[[ Source data, beginning ]]
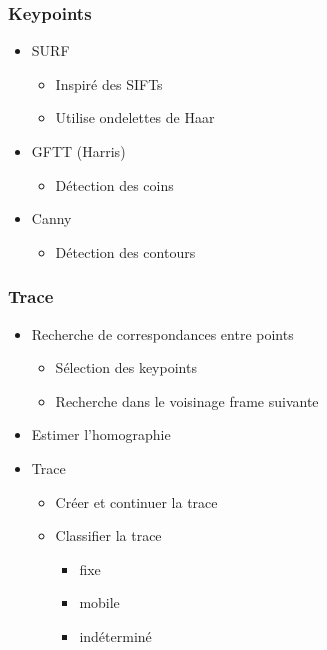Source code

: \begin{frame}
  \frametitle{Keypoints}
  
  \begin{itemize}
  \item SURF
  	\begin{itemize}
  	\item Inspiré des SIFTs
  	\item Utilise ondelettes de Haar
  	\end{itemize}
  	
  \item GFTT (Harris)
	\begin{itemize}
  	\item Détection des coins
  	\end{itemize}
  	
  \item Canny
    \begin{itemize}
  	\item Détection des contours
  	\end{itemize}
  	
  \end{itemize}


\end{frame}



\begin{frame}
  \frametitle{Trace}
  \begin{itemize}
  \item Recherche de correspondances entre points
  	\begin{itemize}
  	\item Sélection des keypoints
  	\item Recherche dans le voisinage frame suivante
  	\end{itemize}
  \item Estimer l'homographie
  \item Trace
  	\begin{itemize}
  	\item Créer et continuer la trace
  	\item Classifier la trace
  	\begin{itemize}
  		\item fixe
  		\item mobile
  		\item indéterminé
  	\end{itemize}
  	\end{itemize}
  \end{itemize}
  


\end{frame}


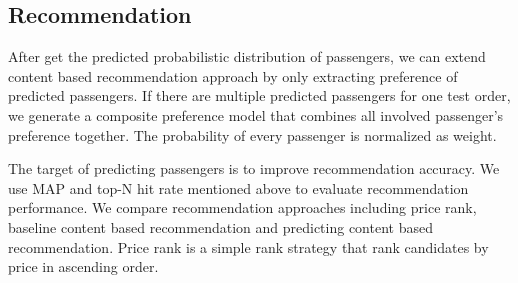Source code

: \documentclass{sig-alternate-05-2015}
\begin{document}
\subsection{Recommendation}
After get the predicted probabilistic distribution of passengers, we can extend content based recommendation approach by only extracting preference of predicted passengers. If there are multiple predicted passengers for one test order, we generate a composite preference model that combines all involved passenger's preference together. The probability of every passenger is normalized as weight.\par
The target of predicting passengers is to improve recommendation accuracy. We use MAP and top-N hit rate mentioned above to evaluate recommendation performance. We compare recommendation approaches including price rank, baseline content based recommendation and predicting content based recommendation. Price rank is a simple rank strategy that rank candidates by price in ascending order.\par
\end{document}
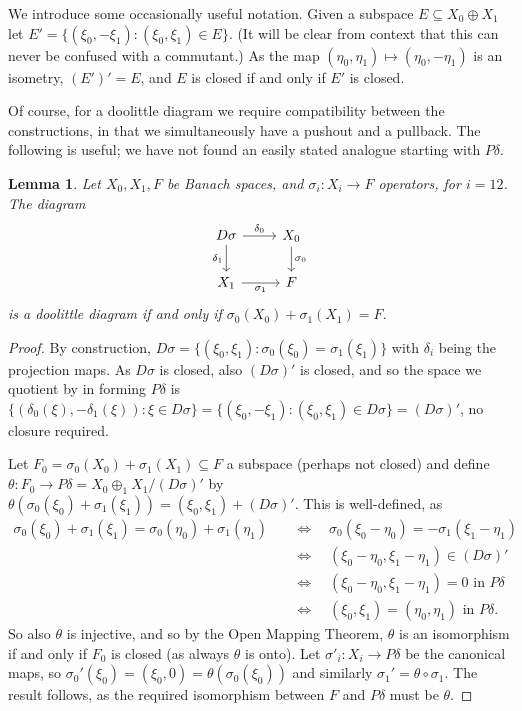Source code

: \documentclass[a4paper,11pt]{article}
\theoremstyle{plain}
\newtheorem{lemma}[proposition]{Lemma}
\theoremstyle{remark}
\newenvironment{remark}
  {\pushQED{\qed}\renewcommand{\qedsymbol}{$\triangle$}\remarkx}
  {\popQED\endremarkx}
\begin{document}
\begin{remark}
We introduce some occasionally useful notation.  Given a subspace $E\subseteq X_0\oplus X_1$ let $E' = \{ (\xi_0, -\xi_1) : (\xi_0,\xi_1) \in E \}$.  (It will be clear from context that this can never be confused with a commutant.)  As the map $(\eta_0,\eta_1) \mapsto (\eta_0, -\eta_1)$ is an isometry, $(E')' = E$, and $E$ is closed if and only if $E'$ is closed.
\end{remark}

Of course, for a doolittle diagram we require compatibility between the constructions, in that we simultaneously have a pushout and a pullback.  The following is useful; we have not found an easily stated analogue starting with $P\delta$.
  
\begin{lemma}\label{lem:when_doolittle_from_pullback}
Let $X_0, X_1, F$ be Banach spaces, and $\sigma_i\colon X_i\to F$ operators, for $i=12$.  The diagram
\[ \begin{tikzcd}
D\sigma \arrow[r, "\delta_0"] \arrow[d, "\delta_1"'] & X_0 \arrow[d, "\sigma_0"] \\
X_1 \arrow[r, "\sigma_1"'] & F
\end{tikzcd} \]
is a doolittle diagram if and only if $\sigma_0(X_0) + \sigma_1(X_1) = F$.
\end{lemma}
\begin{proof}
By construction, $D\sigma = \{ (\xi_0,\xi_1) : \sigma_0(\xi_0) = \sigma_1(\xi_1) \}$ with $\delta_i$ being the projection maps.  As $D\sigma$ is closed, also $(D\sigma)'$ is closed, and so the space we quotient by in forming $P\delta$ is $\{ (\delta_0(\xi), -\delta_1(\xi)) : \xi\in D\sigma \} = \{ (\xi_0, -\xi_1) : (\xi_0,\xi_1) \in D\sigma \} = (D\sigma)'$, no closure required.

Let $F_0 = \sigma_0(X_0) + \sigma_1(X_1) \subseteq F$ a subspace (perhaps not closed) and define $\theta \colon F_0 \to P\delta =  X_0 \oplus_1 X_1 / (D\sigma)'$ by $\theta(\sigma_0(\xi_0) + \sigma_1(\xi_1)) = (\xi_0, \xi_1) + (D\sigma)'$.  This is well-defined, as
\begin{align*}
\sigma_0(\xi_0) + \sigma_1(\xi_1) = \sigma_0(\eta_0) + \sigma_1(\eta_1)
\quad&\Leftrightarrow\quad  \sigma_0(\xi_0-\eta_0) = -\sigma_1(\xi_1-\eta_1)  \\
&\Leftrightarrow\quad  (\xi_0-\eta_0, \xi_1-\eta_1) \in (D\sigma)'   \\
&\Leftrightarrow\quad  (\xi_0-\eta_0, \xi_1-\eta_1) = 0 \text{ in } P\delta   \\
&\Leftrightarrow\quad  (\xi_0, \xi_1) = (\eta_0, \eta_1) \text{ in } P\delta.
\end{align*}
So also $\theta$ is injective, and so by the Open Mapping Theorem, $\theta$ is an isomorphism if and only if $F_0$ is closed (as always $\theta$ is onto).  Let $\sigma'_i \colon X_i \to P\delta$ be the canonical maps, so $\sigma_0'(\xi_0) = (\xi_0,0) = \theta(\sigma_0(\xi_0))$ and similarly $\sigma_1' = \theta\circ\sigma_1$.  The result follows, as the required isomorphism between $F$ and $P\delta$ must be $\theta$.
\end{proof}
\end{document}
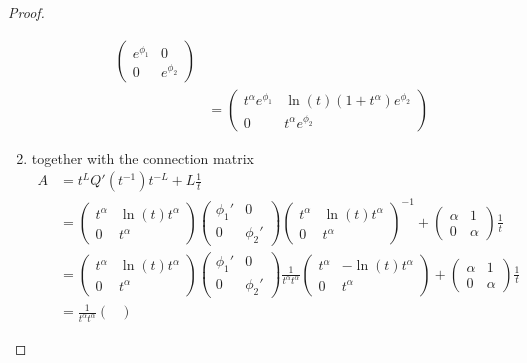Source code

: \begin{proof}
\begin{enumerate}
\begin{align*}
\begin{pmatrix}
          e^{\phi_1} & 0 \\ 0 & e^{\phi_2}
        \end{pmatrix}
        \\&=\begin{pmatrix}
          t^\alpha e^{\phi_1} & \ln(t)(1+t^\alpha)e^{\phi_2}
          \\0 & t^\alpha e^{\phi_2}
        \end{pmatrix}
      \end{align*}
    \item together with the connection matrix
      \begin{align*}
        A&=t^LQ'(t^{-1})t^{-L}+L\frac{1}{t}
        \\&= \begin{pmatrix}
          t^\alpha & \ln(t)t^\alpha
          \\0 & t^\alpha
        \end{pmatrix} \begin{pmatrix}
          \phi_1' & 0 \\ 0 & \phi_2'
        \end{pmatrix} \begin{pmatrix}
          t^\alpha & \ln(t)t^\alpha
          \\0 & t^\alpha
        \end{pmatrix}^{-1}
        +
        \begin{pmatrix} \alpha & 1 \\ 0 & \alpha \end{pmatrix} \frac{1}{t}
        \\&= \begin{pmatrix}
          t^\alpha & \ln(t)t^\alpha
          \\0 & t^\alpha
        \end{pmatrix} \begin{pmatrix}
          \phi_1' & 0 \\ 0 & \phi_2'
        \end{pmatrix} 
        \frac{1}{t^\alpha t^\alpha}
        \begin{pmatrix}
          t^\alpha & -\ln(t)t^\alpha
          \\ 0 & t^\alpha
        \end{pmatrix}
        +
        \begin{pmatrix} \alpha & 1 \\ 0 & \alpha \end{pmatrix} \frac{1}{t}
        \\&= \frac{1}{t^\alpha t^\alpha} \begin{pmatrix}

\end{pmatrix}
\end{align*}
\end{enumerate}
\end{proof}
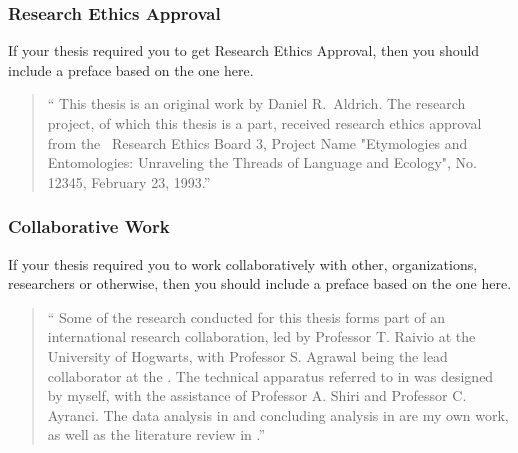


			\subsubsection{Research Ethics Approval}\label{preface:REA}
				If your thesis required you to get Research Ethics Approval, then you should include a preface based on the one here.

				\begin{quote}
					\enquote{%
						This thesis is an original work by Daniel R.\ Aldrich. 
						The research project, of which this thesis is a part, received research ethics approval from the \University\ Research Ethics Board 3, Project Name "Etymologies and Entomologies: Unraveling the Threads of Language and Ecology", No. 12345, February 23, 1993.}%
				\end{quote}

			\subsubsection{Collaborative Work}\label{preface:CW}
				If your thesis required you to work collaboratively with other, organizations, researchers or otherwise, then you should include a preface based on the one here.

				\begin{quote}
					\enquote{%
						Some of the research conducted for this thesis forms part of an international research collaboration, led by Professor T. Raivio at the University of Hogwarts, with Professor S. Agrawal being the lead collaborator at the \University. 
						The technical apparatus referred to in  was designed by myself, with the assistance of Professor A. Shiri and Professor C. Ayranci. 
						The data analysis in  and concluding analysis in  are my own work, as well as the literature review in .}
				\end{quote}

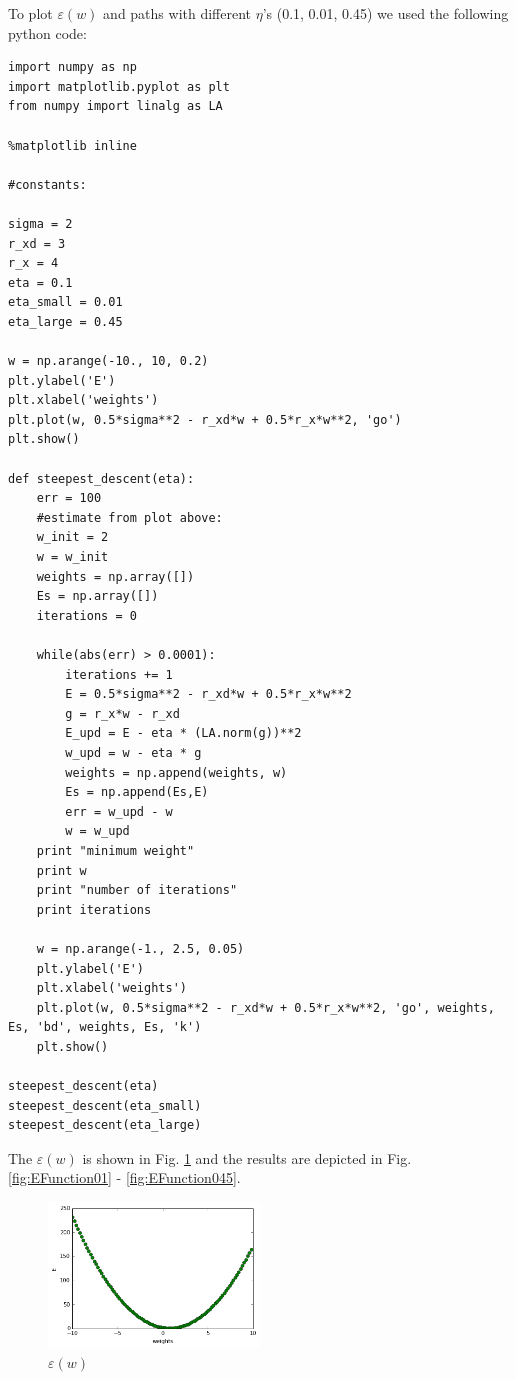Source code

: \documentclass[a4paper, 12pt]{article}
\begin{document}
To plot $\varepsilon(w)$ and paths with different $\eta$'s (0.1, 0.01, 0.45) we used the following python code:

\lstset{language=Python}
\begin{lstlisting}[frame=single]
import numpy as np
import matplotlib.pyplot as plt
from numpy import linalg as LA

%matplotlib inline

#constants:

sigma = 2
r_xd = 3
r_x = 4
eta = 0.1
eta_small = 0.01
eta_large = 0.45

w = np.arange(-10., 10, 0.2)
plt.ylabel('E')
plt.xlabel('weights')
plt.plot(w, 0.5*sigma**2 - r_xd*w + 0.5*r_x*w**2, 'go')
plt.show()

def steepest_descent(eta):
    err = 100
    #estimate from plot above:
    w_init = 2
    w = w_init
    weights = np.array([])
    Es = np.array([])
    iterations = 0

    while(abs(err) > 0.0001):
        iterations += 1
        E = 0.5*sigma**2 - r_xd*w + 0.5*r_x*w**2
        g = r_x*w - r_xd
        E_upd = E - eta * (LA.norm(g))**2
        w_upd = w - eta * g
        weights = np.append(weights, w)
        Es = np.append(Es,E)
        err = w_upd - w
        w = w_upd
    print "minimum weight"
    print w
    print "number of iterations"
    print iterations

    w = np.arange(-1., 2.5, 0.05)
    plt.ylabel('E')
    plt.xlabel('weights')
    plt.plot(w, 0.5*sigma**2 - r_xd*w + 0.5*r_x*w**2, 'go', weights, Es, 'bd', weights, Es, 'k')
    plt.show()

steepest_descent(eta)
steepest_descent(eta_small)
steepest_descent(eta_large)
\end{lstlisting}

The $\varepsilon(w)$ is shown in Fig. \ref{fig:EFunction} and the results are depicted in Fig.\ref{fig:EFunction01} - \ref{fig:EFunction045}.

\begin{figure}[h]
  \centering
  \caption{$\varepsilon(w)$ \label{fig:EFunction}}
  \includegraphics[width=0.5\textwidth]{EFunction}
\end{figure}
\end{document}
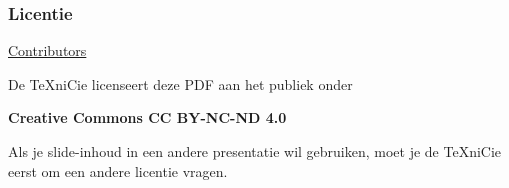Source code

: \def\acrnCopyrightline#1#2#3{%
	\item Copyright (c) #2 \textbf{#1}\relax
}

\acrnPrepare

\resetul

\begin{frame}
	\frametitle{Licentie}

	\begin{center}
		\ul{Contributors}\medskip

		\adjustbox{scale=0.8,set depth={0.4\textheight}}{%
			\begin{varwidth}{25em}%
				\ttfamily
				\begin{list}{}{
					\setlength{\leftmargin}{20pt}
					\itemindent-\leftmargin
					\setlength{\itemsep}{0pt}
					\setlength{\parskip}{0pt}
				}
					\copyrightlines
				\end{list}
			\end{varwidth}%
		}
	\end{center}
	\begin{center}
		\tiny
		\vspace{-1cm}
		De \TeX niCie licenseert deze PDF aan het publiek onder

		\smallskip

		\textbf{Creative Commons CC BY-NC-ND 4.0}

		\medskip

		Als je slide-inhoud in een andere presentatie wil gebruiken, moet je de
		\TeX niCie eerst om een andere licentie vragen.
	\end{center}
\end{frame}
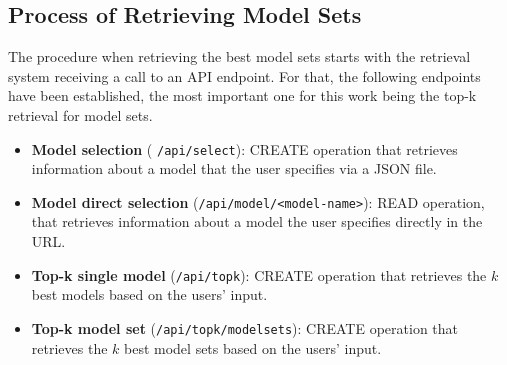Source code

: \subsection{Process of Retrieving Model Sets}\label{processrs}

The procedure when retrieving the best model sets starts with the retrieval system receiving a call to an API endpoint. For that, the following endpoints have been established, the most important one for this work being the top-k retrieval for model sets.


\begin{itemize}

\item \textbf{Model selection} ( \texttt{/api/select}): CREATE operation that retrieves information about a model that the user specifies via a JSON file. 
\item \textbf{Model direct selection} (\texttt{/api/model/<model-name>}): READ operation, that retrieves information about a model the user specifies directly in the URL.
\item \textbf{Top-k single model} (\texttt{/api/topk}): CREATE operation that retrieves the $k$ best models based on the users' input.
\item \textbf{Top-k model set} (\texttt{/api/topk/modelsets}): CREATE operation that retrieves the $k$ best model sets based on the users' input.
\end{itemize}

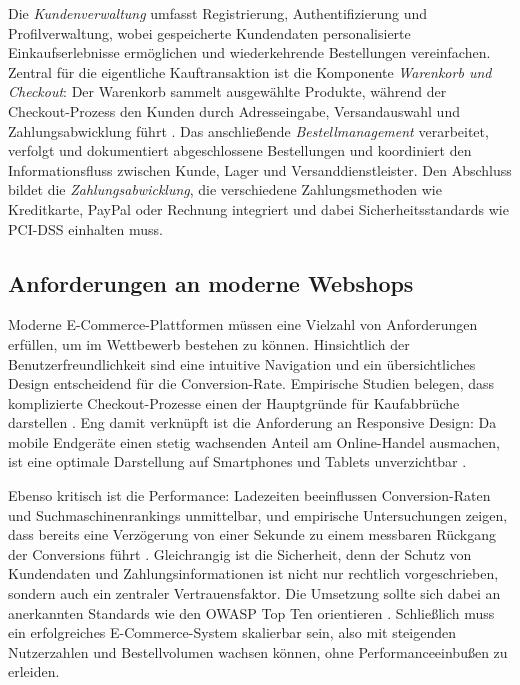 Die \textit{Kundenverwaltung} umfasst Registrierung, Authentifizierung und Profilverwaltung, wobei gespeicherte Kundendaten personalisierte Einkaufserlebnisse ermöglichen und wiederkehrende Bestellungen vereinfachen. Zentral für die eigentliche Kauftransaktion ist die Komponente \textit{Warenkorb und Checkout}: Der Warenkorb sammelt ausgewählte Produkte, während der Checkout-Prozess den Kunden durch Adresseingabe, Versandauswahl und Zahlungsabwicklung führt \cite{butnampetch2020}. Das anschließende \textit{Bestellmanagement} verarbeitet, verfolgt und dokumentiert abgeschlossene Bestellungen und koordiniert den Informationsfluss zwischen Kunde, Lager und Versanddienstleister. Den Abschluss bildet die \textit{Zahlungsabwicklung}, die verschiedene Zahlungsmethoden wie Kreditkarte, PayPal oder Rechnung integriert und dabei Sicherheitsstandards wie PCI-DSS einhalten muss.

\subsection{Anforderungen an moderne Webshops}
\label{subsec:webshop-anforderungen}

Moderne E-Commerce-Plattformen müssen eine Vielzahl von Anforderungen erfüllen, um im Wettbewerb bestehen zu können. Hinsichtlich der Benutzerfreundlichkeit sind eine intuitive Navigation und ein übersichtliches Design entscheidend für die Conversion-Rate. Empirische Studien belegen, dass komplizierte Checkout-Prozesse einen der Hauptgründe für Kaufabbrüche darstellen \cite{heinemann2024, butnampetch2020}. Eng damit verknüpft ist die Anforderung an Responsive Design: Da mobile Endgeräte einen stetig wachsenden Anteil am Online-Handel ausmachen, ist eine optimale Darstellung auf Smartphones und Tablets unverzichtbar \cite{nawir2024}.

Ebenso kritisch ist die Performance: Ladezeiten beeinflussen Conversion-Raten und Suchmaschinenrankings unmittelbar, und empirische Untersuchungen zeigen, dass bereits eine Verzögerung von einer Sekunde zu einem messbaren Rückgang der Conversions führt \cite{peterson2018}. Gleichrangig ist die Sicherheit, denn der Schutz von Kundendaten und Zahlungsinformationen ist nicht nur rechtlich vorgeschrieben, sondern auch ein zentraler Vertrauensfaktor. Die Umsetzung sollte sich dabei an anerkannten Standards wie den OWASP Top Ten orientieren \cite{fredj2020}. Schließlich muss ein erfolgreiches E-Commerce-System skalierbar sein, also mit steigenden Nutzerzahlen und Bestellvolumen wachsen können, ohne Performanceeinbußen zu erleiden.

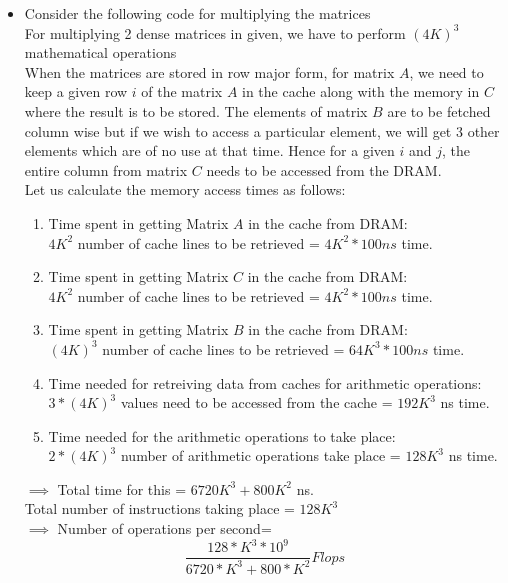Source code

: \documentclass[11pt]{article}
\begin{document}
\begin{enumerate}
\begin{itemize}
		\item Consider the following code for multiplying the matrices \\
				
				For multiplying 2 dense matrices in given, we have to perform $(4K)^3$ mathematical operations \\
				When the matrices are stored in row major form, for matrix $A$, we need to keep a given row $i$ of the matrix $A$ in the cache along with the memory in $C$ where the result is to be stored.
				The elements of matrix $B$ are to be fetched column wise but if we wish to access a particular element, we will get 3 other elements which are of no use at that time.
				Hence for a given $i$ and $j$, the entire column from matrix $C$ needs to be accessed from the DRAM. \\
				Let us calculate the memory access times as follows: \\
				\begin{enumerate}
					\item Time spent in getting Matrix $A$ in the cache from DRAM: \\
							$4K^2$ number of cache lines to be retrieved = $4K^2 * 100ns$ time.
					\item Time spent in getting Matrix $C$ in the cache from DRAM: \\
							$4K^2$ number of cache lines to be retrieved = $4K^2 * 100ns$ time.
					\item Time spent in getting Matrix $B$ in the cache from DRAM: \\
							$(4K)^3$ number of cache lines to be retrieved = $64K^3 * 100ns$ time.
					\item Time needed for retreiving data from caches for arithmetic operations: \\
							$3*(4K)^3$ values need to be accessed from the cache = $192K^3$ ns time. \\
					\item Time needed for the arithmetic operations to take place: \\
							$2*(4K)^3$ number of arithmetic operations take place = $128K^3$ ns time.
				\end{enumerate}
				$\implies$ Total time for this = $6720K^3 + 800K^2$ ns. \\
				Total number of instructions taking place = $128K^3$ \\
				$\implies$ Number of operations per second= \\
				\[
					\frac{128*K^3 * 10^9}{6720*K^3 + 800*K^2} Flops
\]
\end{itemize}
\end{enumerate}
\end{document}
[[ Source data, end ]]
[What is being asked]
All the lines that hold the word "preface" must appear in the answer, copied from the records.

[Answer section]
			\subsubsection{Research Ethics Approval}\label{preface:REA}
				If your thesis required you to get Research Ethics Approval, then you should include a preface based on the one here.
			\subsubsection{Collaborative Work}\label{preface:CW}
				If your thesis required you to work collaboratively with other, organizations, researchers or otherwise, then you should include a preface based on the one here.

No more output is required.